__Task__:
Using the data beneath this instruction, retype only the lines from the one that contains "# Chrome Updates" down to the one that contains "To install the", both included, exactly as they appear.

__Given records__:
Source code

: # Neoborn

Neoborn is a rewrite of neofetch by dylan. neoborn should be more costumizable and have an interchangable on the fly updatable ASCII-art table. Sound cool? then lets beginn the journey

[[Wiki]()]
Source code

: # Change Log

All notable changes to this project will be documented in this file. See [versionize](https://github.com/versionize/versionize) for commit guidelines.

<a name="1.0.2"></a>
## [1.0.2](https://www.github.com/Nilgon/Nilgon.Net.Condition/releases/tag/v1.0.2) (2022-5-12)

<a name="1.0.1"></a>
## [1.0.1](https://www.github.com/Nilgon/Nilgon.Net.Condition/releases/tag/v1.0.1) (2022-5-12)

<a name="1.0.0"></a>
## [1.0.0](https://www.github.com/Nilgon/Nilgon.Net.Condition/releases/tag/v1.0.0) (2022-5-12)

---

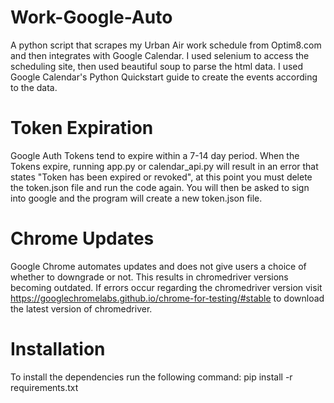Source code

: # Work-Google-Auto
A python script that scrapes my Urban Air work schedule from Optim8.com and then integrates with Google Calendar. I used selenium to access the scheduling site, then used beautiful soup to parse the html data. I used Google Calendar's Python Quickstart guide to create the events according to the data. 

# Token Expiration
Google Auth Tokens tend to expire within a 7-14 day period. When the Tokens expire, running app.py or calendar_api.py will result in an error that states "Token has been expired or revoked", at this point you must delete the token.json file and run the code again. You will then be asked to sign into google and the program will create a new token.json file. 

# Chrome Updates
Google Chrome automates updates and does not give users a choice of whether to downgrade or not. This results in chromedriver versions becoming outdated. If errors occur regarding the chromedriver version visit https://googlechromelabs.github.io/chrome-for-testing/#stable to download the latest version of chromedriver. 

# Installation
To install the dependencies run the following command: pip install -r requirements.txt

__Result below__:
# Chrome Updates
Google Chrome automates updates and does not give users a choice of whether to downgrade or not. This results in chromedriver versions becoming outdated. If errors occur regarding the chromedriver version visit https://googlechromelabs.github.io/chrome-for-testing/#stable to download the latest version of chromedriver. 

# Installation
To install the dependencies run the following command: pip install -r requirements.txt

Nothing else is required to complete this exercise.